EPPICH, Presiding Judge:
¶1 After a jury trial, Pedro Alvarez was convicted of two counts of aggravated driving under the influence of an intoxicant (DUI), specifically: DUI with a suspended or revoked license and driving with a blood alcohol concentration (BAC) at or above .08 with a suspended or revoked license. The trial court sentenced him to concurrent, 3.5-year prison terms for each offense. On appeal, Alvarez contends there was insufficient evidence he drove or was in actual physical control of a vehicle at the time he was impaired by alcohol or his BAC was .08 or greater. We affirm.
¶2 We view the evidence in the light most favorable to sustaining the jury's verdict. State v. Felix, 237 Ariz. 280, ¶ 30 (App. 2015). In the early morning of February 7, 2017, E.A. was watching television at her mother's home when she heard a car door slam. When she looked out the window, she saw an unfamiliar vehicle in the driveway. She then went outside but did not see anyone.
¶3 At about the same time, a police officer driving nearby saw Alvarez running toward him. When the officer told him to stop and sit down, Alvarez threw a set of keys onto the ground before complying. Alvarez was extremely intoxicated, and, according to the officer, said "Something to the [e]ffect of you're going to arrest me for parking a car[? Y]ou can't arrest me for parking a car." The keys Alvarez had discarded were for the vehicle in E.A.'s mother's driveway. An empty beer can and beer bottle were found in the vehicle. Although Alvarez claimed to have had only two beers, there was expert testimony at trial that he would have had to consume a minimum of nine drinks to have the .193 BAC later determined by testing a sample of his blood.
¶4 To show Alvarez committed the DUI offenses alleged, the state was required to prove he had driven or been in actual physical control
of a vehicle while impaired by alcohol to the slightest degree and that, as a result of alcohol consumption before or while driving or controlling the vehicle, his BAC had been .08 or greater within two hours of driving or being in actual physical control of a vehicle. See A.R.S. § 28-1381(A)(1), (2). To convict Alvarez of aggravated DUI as charged, the state was required to show that he committed a DUI offense while his license was suspended or revoked. See A.R.S. § 28-1383(A)(1).
¶5 On appeal, Alvarez argues there was insufficient evidence he drove the car while impaired or with a BAC at or above .08. He notes that nobody saw him in the car, there was no evidence when or how long the car had been parked in the driveway, and there was "no proof that he consumed any alcohol prior to" parking the car, apparently suggesting he could have consumed sufficient alcohol after parking the car for his blood to have the BAC found in testing.
¶6 We review de novo whether the evidence is sufficient to support a conviction and, again, we view that evidence in the light most favorable to upholding the jury's verdict.

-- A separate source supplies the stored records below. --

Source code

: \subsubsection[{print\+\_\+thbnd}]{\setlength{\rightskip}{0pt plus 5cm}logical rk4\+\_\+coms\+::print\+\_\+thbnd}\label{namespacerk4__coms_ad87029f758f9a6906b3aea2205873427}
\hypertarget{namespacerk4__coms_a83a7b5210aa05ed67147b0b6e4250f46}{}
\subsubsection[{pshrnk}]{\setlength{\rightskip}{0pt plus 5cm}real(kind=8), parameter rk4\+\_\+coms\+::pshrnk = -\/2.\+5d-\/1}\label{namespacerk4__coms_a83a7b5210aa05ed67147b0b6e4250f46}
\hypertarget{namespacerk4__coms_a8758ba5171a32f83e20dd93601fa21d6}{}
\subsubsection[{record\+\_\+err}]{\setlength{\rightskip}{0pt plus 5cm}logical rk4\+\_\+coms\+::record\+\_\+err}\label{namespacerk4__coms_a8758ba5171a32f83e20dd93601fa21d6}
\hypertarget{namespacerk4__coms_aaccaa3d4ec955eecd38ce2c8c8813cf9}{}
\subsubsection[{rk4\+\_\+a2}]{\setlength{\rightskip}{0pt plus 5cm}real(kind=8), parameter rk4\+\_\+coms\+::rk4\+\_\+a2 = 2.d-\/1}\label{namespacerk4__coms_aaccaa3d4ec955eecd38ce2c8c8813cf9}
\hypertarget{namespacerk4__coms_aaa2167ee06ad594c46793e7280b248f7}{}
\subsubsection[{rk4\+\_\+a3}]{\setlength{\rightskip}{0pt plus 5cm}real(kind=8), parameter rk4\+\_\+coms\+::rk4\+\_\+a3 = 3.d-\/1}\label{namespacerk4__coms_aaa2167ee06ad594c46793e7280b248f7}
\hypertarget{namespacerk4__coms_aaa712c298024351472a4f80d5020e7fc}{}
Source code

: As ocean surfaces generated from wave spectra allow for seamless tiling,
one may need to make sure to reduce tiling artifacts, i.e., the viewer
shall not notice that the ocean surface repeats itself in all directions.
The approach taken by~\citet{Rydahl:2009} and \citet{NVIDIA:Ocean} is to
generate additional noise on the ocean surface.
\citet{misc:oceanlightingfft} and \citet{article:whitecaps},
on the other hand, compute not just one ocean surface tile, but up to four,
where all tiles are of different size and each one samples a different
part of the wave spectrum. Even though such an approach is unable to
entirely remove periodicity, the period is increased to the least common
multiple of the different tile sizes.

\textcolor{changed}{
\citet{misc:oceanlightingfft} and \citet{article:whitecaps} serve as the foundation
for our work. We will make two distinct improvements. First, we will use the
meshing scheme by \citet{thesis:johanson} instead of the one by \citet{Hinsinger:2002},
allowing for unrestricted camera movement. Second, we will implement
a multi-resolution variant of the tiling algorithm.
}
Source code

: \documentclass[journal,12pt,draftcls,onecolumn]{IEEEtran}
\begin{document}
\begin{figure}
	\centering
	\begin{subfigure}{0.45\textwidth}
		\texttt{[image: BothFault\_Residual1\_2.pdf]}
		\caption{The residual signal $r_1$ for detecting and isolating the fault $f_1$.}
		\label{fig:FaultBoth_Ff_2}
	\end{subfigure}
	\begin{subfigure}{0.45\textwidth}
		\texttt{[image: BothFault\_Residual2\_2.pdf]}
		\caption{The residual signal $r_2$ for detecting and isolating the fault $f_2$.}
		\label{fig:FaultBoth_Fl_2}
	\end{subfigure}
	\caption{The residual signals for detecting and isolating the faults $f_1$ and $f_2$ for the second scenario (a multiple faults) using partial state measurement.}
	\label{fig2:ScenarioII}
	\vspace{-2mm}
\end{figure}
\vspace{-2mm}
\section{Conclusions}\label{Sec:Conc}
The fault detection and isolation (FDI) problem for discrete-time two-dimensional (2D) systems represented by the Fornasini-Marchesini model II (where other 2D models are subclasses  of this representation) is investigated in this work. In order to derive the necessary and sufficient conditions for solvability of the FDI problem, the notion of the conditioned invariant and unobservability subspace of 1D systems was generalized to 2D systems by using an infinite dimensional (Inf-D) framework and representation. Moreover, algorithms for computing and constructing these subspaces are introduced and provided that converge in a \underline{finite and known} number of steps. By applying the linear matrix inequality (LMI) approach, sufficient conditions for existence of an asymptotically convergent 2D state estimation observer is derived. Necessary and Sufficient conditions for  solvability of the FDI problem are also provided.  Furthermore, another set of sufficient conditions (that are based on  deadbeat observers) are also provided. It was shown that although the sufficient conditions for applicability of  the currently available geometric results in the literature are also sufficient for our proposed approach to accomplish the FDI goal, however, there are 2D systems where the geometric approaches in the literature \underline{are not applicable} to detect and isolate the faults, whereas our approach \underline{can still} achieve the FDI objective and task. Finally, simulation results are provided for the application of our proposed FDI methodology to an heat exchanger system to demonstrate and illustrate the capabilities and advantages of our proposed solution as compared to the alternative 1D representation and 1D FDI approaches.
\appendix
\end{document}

State v. Pena, 235 Ariz. 277, ¶ 5 (2014). Evidence is sufficient if "any rational trier of fact could have found the essential elements of the crime beyond a reasonable doubt." State v. West, 226 Ariz. 559, ¶ 16 (2011) (quoting State v. Mathers, 165 Ariz. 64, 66 (1990)). "And in reviewing the sufficiency of the evidence, we do not distinguish circumstantial from direct evidence." State v. Borquez, 232 Ariz. 484, ¶ 11 (App. 2013).
¶7 We agree with the state that Alvarez's argument ignores ample circumstantial evidence that he drove or was in actual physical control of the vehicle while he was impaired. Alvarez admitted driving the vehicle, and the jury readily could conclude he had been intoxicated when he did so given the large quantity of alcohol he must have consumed to have a BAC of .193 despite only two beer containers were found in the car—far less than would have been required to achieve such a high BAC, he had parked the car in a stranger's driveway, and there was no evidence he consumed any additional alcohol in the driveway or after leaving the car there.
¶8 We affirm Alvarez's convictions and sentences.